Aim of the task -> All the data below should be printed again without a single difference.

(Material provided)

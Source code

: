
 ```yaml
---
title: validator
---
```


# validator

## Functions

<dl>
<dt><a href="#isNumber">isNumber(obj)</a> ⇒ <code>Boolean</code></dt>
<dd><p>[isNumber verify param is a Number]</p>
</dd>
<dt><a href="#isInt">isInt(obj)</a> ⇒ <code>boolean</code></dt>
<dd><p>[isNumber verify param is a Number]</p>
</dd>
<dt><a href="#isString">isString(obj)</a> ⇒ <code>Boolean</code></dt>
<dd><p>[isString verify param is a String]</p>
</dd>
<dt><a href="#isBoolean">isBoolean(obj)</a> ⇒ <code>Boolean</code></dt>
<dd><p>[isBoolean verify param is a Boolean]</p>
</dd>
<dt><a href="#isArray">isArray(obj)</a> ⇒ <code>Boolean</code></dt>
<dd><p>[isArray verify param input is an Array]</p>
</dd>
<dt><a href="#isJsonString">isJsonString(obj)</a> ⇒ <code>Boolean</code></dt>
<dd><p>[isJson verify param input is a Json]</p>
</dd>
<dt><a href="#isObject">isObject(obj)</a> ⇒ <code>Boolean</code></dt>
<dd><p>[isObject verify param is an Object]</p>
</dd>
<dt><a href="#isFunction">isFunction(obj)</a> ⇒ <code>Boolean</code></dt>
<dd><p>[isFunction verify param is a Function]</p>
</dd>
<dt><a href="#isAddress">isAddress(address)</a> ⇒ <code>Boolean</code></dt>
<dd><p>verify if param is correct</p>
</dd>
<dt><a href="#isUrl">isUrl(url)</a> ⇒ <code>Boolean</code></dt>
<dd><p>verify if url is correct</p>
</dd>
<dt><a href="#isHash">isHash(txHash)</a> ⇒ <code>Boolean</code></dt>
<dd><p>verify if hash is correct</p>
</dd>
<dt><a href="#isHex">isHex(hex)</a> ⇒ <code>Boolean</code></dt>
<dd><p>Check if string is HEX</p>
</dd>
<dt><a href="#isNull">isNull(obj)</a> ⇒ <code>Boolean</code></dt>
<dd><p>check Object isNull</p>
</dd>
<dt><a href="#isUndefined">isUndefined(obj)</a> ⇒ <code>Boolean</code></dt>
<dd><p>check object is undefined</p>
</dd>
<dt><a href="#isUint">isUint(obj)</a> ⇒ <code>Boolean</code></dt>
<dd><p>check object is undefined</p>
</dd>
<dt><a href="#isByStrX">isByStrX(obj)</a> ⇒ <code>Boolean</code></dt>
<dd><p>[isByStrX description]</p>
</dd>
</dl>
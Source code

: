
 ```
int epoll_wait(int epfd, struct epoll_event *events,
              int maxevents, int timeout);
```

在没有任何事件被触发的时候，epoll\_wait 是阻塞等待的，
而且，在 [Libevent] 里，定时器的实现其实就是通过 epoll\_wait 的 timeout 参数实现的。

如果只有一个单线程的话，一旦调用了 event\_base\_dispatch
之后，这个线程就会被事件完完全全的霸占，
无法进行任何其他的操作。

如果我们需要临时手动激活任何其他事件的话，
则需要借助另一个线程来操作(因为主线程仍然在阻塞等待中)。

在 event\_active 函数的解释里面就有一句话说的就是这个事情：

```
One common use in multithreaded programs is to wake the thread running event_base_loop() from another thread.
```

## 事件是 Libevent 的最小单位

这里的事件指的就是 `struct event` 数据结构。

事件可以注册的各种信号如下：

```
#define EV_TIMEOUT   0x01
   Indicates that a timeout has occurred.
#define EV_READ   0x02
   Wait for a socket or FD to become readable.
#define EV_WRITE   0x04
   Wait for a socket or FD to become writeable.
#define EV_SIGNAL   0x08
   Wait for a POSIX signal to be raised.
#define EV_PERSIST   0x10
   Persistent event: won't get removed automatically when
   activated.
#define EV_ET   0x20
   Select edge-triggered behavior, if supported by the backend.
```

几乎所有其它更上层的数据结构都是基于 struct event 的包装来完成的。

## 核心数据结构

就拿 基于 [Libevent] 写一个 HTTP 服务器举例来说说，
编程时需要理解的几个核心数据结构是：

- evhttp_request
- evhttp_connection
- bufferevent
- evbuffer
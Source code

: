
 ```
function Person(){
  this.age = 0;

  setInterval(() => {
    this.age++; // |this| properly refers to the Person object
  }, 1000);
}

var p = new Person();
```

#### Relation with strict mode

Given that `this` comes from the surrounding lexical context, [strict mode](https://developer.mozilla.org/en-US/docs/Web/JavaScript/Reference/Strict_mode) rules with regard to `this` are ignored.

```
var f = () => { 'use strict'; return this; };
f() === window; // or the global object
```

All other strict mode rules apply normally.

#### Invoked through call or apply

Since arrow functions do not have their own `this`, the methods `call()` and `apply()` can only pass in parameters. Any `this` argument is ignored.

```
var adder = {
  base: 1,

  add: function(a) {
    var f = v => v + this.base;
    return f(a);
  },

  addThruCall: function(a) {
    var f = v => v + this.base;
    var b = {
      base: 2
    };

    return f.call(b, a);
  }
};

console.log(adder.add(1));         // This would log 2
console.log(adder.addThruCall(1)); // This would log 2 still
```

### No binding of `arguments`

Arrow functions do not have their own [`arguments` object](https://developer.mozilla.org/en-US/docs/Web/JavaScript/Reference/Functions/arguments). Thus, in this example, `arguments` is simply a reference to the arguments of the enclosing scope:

(End Material provided)

Completed exercise ->
Source code

:
 ```yaml
---
title: validator
---
```


# validator

## Functions

<dl>
<dt><a href="#isNumber">isNumber(obj)</a> ⇒ <code>Boolean</code></dt>
<dd><p>[isNumber verify param is a Number]</p>
</dd>
<dt><a href="#isInt">isInt(obj)</a> ⇒ <code>boolean</code></dt>
<dd><p>[isNumber verify param is a Number]</p>
</dd>
<dt><a href="#isString">isString(obj)</a> ⇒ <code>Boolean</code></dt>
<dd><p>[isString verify param is a String]</p>
</dd>
<dt><a href="#isBoolean">isBoolean(obj)</a> ⇒ <code>Boolean</code></dt>
<dd><p>[isBoolean verify param is a Boolean]</p>
</dd>
<dt><a href="#isArray">isArray(obj)</a> ⇒ <code>Boolean</code></dt>
<dd><p>[isArray verify param input is an Array]</p>
</dd>
<dt><a href="#isJsonString">isJsonString(obj)</a> ⇒ <code>Boolean</code></dt>
<dd><p>[isJson verify param input is a Json]</p>
</dd>
<dt><a href="#isObject">isObject(obj)</a> ⇒ <code>Boolean</code></dt>
<dd><p>[isObject verify param is an Object]</p>
</dd>
<dt><a href="#isFunction">isFunction(obj)</a> ⇒ <code>Boolean</code></dt>
<dd><p>[isFunction verify param is a Function]</p>
</dd>
<dt><a href="#isAddress">isAddress(address)</a> ⇒ <code>Boolean</code></dt>
<dd><p>verify if param is correct</p>
</dd>
<dt><a href="#isUrl">isUrl(url)</a> ⇒ <code>Boolean</code></dt>
<dd><p>verify if url is correct</p>
</dd>
<dt><a href="#isHash">isHash(txHash)</a> ⇒ <code>Boolean</code></dt>
<dd><p>verify if hash is correct</p>
</dd>
<dt><a href="#isHex">isHex(hex)</a> ⇒ <code>Boolean</code></dt>
<dd><p>Check if string is HEX</p>
</dd>
<dt><a href="#isNull">isNull(obj)</a> ⇒ <code>Boolean</code></dt>
<dd><p>check Object isNull</p>
</dd>
<dt><a href="#isUndefined">isUndefined(obj)</a> ⇒ <code>Boolean</code></dt>
<dd><p>check object is undefined</p>
</dd>
<dt><a href="#isUint">isUint(obj)</a> ⇒ <code>Boolean</code></dt>
<dd><p>check object is undefined</p>
</dd>
<dt><a href="#isByStrX">isByStrX(obj)</a> ⇒ <code>Boolean</code></dt>
<dd><p>[isByStrX description]</p>
</dd>
</dl>
Source code

:
 ```
int epoll_wait(int epfd, struct epoll_event *events,
              int maxevents, int timeout);
```

在没有任何事件被触发的时候，epoll\_wait 是阻塞等待的，
而且，在 [Libevent] 里，定时器的实现其实就是通过 epoll\_wait 的 timeout 参数实现的。

如果只有一个单线程的话，一旦调用了 event\_base\_dispatch
之后，这个线程就会被事件完完全全的霸占，
无法进行任何其他的操作。

如果我们需要临时手动激活任何其他事件的话，
则需要借助另一个线程来操作(因为主线程仍然在阻塞等待中)。

在 event\_active 函数的解释里面就有一句话说的就是这个事情：

```
One common use in multithreaded programs is to wake the thread running event_base_loop() from another thread.
```

## 事件是 Libevent 的最小单位

这里的事件指的就是 `struct event` 数据结构。

事件可以注册的各种信号如下：

```
#define EV_TIMEOUT   0x01
   Indicates that a timeout has occurred.
#define EV_READ   0x02
   Wait for a socket or FD to become readable.
#define EV_WRITE   0x04
   Wait for a socket or FD to become writeable.
#define EV_SIGNAL   0x08
   Wait for a POSIX signal to be raised.
#define EV_PERSIST   0x10
   Persistent event: won't get removed automatically when
   activated.
#define EV_ET   0x20
   Select edge-triggered behavior, if supported by the backend.
```

几乎所有其它更上层的数据结构都是基于 struct event 的包装来完成的。

## 核心数据结构

就拿 基于 [Libevent] 写一个 HTTP 服务器举例来说说，
编程时需要理解的几个核心数据结构是：

- evhttp_request
- evhttp_connection
- bufferevent
- evbuffer
Source code

:
 ```
function Person(){
  this.age = 0;

  setInterval(() => {
    this.age++; // |this| properly refers to the Person object
  }, 1000);
}

var p = new Person();
```

#### Relation with strict mode

Given that `this` comes from the surrounding lexical context, [strict mode](https://developer.mozilla.org/en-US/docs/Web/JavaScript/Reference/Strict_mode) rules with regard to `this` are ignored.

```
var f = () => { 'use strict'; return this; };
f() === window; // or the global object
```

All other strict mode rules apply normally.

#### Invoked through call or apply

Since arrow functions do not have their own `this`, the methods `call()` and `apply()` can only pass in parameters. Any `this` argument is ignored.

```
var adder = {
  base: 1,

  add: function(a) {
    var f = v => v + this.base;
    return f(a);
  },

  addThruCall: function(a) {
    var f = v => v + this.base;
    var b = {
      base: 2
    };

    return f.call(b, a);
  }
};

console.log(adder.add(1));         // This would log 2
console.log(adder.addThruCall(1)); // This would log 2 still
```

### No binding of `arguments`

Arrow functions do not have their own [`arguments` object](https://developer.mozilla.org/en-US/docs/Web/JavaScript/Reference/Functions/arguments). Thus, in this example, `arguments` is simply a reference to the arguments of the enclosing scope:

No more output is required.